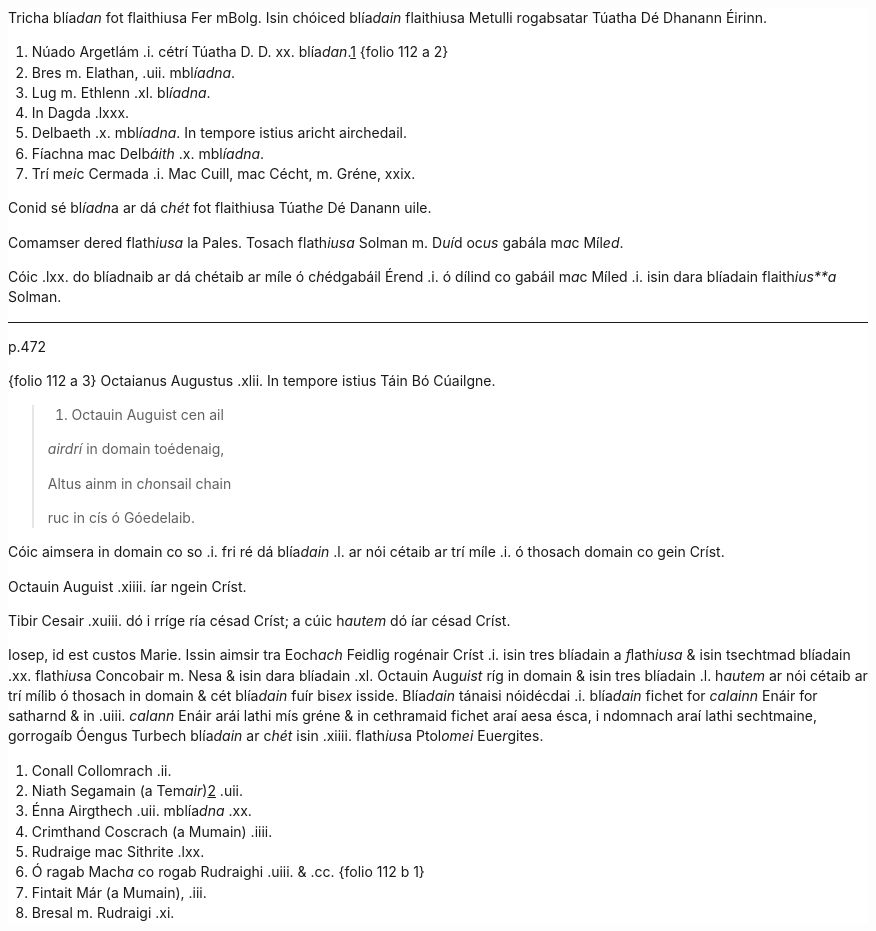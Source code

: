 

Tricha blía*dan* fot flaithiusa Fer mBolg. Isin chóiced blía*dain* flaithiusa Metulli rogabsatar Túatha Dé Dhanann Éirinn.


1. Núado Argetlám .i. cétrí Túatha D. D. xx. blía*dan*.[1](javascript:footNote('G105018/note001.html'))
{folio 112 a 2}
3. Bres m. Elathan, .uii. mbl*íadna*.
4. Lug m. Ethlenn .xl. bl*íadna*.
5. In Dagda .lxxx.
6. Delbaeth .x. mbl*íadna*. In tempore istius aricht airchedail.
7. Fíachna mac Delb*áith* .x. mbl*íadna*.
8. Trí m*ei*c Cermada .i. Mac Cuill, mac Cécht, m. Gréne, xxix.


Conid sé bl*íadn*a ar dá c*hét* fot flaithiusa Túath*e* Dé Danann uile.


Comamser dered flath*iusa* la Pales. Tosach flath*iusa* Solman m. D*uí*d oc*us* gabála m*a*c Míl*ed*.


Cóic .lxx. do blíadnaib ar dá chétaib ar míle ó c*h*édgabáil Érend .i. ó dílind co gabáil m*a*c Míled .i. isin dara blíadain flaith*ius**a* Solman.




---

p.472


{folio 112 a 3}
Octaianus Augustus .xlii. In tempore istius Táin Bó Cúailgne.

> 1. Octauin Auguist cen ail
>   
> *airdrí* in domain toédenaig,
>   
> Altus ainm in c*h*onsail chain
>   
> ruc in cís ó Góedelaib.
> 




Cóic aimsera in domain co so .i. fri ré dá blía*dain* .l. ar nói cétaib ar trí míle .i. ó thosach domain co gein Críst.


Octauin Auguist .xiiii. íar ngein Críst.


Tibir Cesair .xuiii. dó i rríge ría césad Críst; a cúic h*autem* dó íar césad Críst.


Iosep, id est custos Marie. Issin aimsir tra Eoch*ach* Feidlig rogénair Críst .i. isin tres blíadain a *f*lath*iusa* & isin tsechtmad blíadain .xx. flath*ius*a Concobair m. Nesa & isin dara blíadain .xl. Octauin Aug*uist* ríg in domain & isin tres blíadain .l. h*autem* ar nói cétaib ar trí mílib ó thosach in domain & cét blía*dain* fuír bis*ex* isside. Blía*dain* tánaisi nóidécdai .i. blía*dain* fichet for *calainn* Enáir for satharnd & in .uiii. *calann* Enáir arái lathi mís gréne & in cethramaid fichet araí aesa ésca, i ndomnach araí lathi sechtmaine, gorrogaíb Óengus Turbech blía*dain* ar c*hét* isin .xiiii. flath*ius*a Ptol*omei* Eue*r*gites.
1. Conall Collomrach .ii.
2. Niath Segamain (a Tem*air*)[2](javascript:footNote('G105018/note002.html')) .uii.
3. Énna Airgthech .uii. mblía*dna* .xx.
4. Crimthand Coscrach (a Mumain) .iiii.
5. Rudraige mac Sithrite .lxx.
6. Ó ragab Mach*a* co rogab Rudraighi .uiii. & .cc.
{folio 112 b 1}
8. Fintait Már (a Mumain), .iii.
9. Bresal m. Rudraigi .xi.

TASK BRIEF: Only the lines from the one containing "8. Trí m*ei*c" through the end of the material should be reproduced, exactly, with both ends included.

ANSWER FOR THIS EXERCISE:
8. Trí m*ei*c Cermada .i. Mac Cuill, mac Cécht, m. Gréne, xxix.


Conid sé bl*íadn*a ar dá c*hét* fot flaithiusa Túath*e* Dé Danann uile.


Comamser dered flath*iusa* la Pales. Tosach flath*iusa* Solman m. D*uí*d oc*us* gabála m*a*c Míl*ed*.


Cóic .lxx. do blíadnaib ar dá chétaib ar míle ó c*h*édgabáil Érend .i. ó dílind co gabáil m*a*c Míled .i. isin dara blíadain flaith*ius**a* Solman.




---

p.472


{folio 112 a 3}
Octaianus Augustus .xlii. In tempore istius Táin Bó Cúailgne.

> 1. Octauin Auguist cen ail
>   
> *airdrí* in domain toédenaig,
>   
> Altus ainm in c*h*onsail chain
>   
> ruc in cís ó Góedelaib.
> 




Cóic aimsera in domain co so .i. fri ré dá blía*dain* .l. ar nói cétaib ar trí míle .i. ó thosach domain co gein Críst.


Octauin Auguist .xiiii. íar ngein Críst.


Tibir Cesair .xuiii. dó i rríge ría césad Críst; a cúic h*autem* dó íar césad Críst.


Iosep, id est custos Marie. Issin aimsir tra Eoch*ach* Feidlig rogénair Críst .i. isin tres blíadain a *f*lath*iusa* & isin tsechtmad blíadain .xx. flath*ius*a Concobair m. Nesa & isin dara blíadain .xl. Octauin Aug*uist* ríg in domain & isin tres blíadain .l. h*autem* ar nói cétaib ar trí mílib ó thosach in domain & cét blía*dain* fuír bis*ex* isside. Blía*dain* tánaisi nóidécdai .i. blía*dain* fichet for *calainn* Enáir for satharnd & in .uiii. *calann* Enáir arái lathi mís gréne & in cethramaid fichet araí aesa ésca, i ndomnach araí lathi sechtmaine, gorrogaíb Óengus Turbech blía*dain* ar c*hét* isin .xiiii. flath*ius*a Ptol*omei* Eue*r*gites.
1. Conall Collomrach .ii.
2. Niath Segamain (a Tem*air*)[2](javascript:footNote('G105018/note002.html')) .uii.
3. Énna Airgthech .uii. mblía*dna* .xx.
4. Crimthand Coscrach (a Mumain) .iiii.
5. Rudraige mac Sithrite .lxx.
6. Ó ragab Mach*a* co rogab Rudraighi .uiii. & .cc.
{folio 112 b 1}
8. Fintait Már (a Mumain), .iii.
9. Bresal m. Rudraigi .xi.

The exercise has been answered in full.